→ Directions for this task:
Copy the entries that appear below in full, leaving out any picture among them.

____

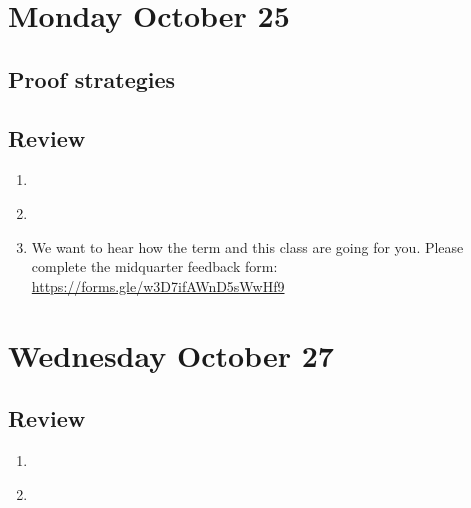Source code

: 

\section*{Monday October 25}
\subsection*{Proof strategies}




\newpage






\newpage

\vfill

\newpage
\subsection*{Review}
\begin{enumerate}
\item \hspace{1in}\\ 
\item \hspace{1in}\\ 
\item We want to hear how the term and this class are going for you.
Please complete the midquarter feedback form: \href{https://forms.gle/w3D7ifAWnD5sWwHf9}{https://forms.gle/w3D7ifAWnD5sWwHf9}
\end{enumerate}

\newpage
\section*{Wednesday October 27}

\newpage

\newpage
\subsection*{Review}
\begin{enumerate}
\item \hspace{1in}\\ 
\item \hspace{1in}\\ 
\end{enumerate}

____

→ Answer box:
Source code

: 

\section*{Monday October 25}
\subsection*{Proof strategies}




\newpage






\newpage

\vfill

\newpage
\subsection*{Review}
\begin{enumerate}
\item \hspace{1in}\\ 
\item \hspace{1in}\\ 
\item We want to hear how the term and this class are going for you.
Please complete the midquarter feedback form: \href{https://forms.gle/w3D7ifAWnD5sWwHf9}{https://forms.gle/w3D7ifAWnD5sWwHf9}
\end{enumerate}

\newpage
\section*{Wednesday October 27}

\newpage

\newpage
\subsection*{Review}
\begin{enumerate}
\item \hspace{1in}\\ 
\item \hspace{1in}\\ 
\end{enumerate}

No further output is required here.